3 comments on “The COURAGE Trial: PCI is not superior to medical therapy in patients with stable coronary disease

  • Avatar of Greg Mints
    Greg Mints on

    What I find surprising is the surprised reaction of many commentators. This study is consistent with everything we know about chronic stable coronary heart disease, i.e. that, in the absence of high-risk features or CHF, it is a benign condition. No prior study (to my knowledge) has ever shown survival advantage for people undergoing coronary revascularization (with either PTCA or CABG) for chronic stable angina (with the exception of those with 3-vessel or LM disease and poor LVEF). I hope this study will raises public awareness of the routine overuse of revascularization as a primary treatment modality for coronary heart disease.

  • Avatar of Dr.Kausik Chatterjee
    Dr.Kausik Chatterjee on

    Revascularization at the drop of the hat became the in thing for interventional cardiologists, without taking into consideration the importance of collateral circulation, degree of coronary reserve and the risk of reperfusion injury. COURAGE trial goaded people to question that arbitary act. You need to document perfusion defect with Myocardial Perfusion Imaging ( Stress Thallium as popularly known) and of course take into account the clinical evaluation of the individual patient. Chronic CAD patients usually develop collaterals and aggressive revascularization may risk reperfusion injury of the myocardium already adjusted to lower oxygen load.
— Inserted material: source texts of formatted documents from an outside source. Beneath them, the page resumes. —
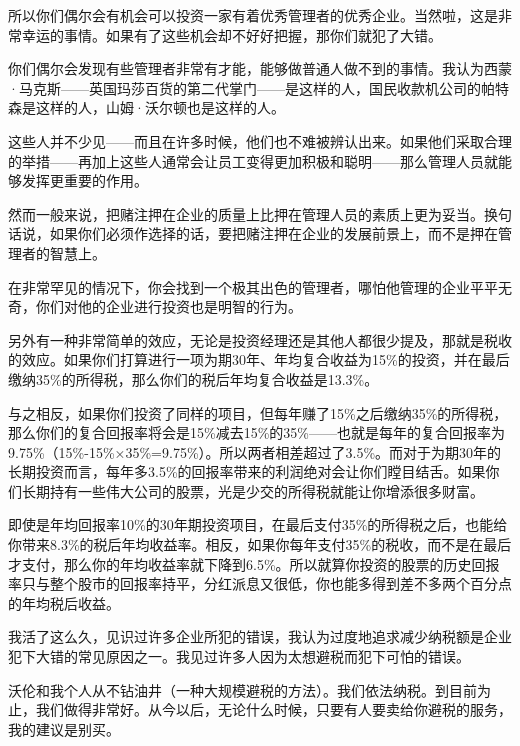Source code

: 所以你们偶尔会有机会可以投资一家有着优秀管理者的优秀企业。当然啦，这是非常幸运的事情。如果有了这些机会却不好好把握，那你们就犯了大错。
\par

你们偶尔会发现有些管理者非常有才能，能够做普通人做不到的事情。我认为西蒙·马克斯——英国玛莎百货的第二代掌门——是这样的人，国民收款机公司的帕特森是这样的人，山姆·沃尔顿也是这样的人。
\par

这些人并不少见——而且在许多时候，他们也不难被辨认出来。如果他们采取合理的举措——再加上这些人通常会让员工变得更加积极和聪明——那么管理人员就能够发挥更重要的作用。
\par

然而一般来说，把赌注押在企业的质量上比押在管理人员的素质上更为妥当。换句话说，如果你们必须作选择的话，要把赌注押在企业的发展前景上，而不是押在管理者的智慧上。
\par

在非常罕见的情况下，你会找到一个极其出色的管理者，哪怕他管理的企业平平无奇，你们对他的企业进行投资也是明智的行为。
\par

另外有一种非常简单的效应，无论是投资经理还是其他人都很少提及，那就是税收的效应。如果你们打算进行一项为期30年、年均复合收益为15\%的投资，并在最后缴纳35\%的所得税，那么你们的税后年均复合收益是13.3\%。
\par

与之相反，如果你们投资了同样的项目，但每年赚了15\%之后缴纳35\%的所得税，那么你们的复合回报率将会是15\%减去15\%的35\%——也就是每年的复合回报率为9.75\%（15\%-15\%×35\%=9.75\%）。所以两者相差超过了3.5\%。而对于为期30年的长期投资而言，每年多3.5\%的回报率带来的利润绝对会让你们瞠目结舌。如果你们长期持有一些伟大公司的股票，光是少交的所得税就能让你增添很多财富。
\par

即使是年均回报率10\%的30年期投资项目，在最后支付35\%的所得税之后，也能给你带来8.3\%的税后年均收益率。相反，如果你每年支付35\%的税收，而不是在最后才支付，那么你的年均收益率就下降到6.5\%。所以就算你投资的股票的历史回报率只与整个股市的回报率持平，分红派息又很低，你也能多得到差不多两个百分点的年均税后收益。
\par

我活了这么久，见识过许多企业所犯的错误，我认为过度地追求减少纳税额是企业犯下大错的常见原因之一。我见过许多人因为太想避税而犯下可怕的错误。
\par

沃伦和我个人从不钻油井（一种大规模避税的方法）。我们依法纳税。到目前为止，我们做得非常好。从今以后，无论什么时候，只要有人要卖给你避税的服务，我的建议是别买。
\par

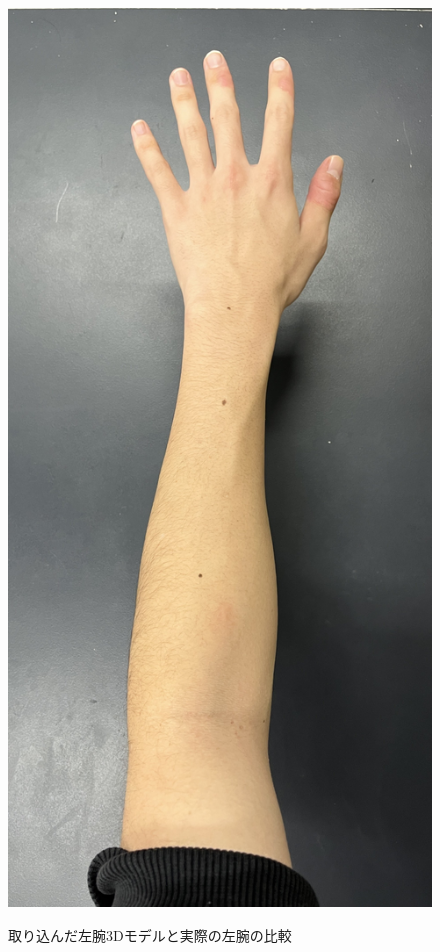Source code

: \documentclass{ltjsreport}
\begin{document}
\begin{figure}[H]
\begin{minipage}{0.11\columnwidth}
		\label{fig:importLeftArm}
		\end{minipage}
		\hspace{0.04\columnwidth}
		\begin{minipage}{0.2\columnwidth}
		\centering
		\includegraphics[width = \columnwidth]{../figs/IMG_5145.jpg}
		\label{fig:realLeftArm}
		\vspace{0.12\columnwidth}
		\end{minipage}
		\caption{取り込んだ左腕3Dモデルと実際の左腕の比較}
		\label{fig:hikaku}
		\end{figure}
\end{document}
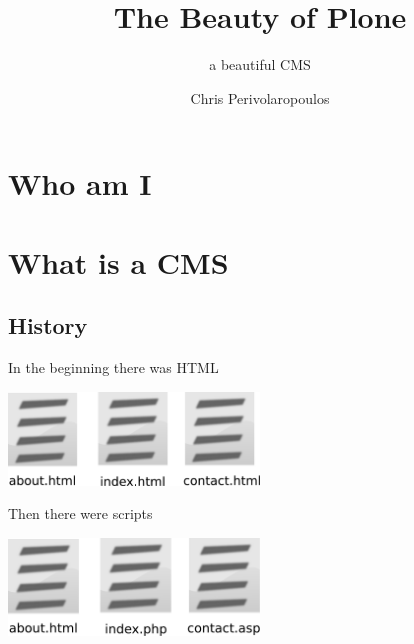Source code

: \documentclass[arial,pdftex]{beamer}
\title{The Beauty of Plone}
\subtitle{a beautiful CMS}
\author{Chris Perivolaropoulos}
\begin{document}
\section{Who am I}
\frame{\titlepage}

\section{What is a CMS}

\subsection{History}
\begin{frame}{In the beginning there was HTML}
  \begin{center}
    \includegraphics[width=0.5\textwidth]{html.pdf}
  \end{center}
\end{frame}


%

\begin{frame}{Then there were scripts}
  \begin{center}
    \includegraphics[width=0.5\textwidth]{scripts.pdf}
  \end{center}
\end{frame}

%


\end{document}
One must keep those things in mind before planning for PTCA or CABG.

  • Avatar of MJK
    MJK on

    The above points are excellent, and I agree that the COURAGE findings should not come as an enormous surprise in this patient demographic. It is important to keep in mind that the decision to revascularize is undertaken with a knowledge of procedural risks, and how those stack up with an individual’s potential for prognostic gains. Also, survival advantage has been demonstrated for revascularization, and particularly with CABG for important patient subgroups–this is based mainly on anatomic features, despite stable symptomatology.

    It’s hard to make an argument for CAD ever being a benign condition, given that the process is progressive, and our capacity to reliably predict the aggressiveness/stability of plaques is highly limited.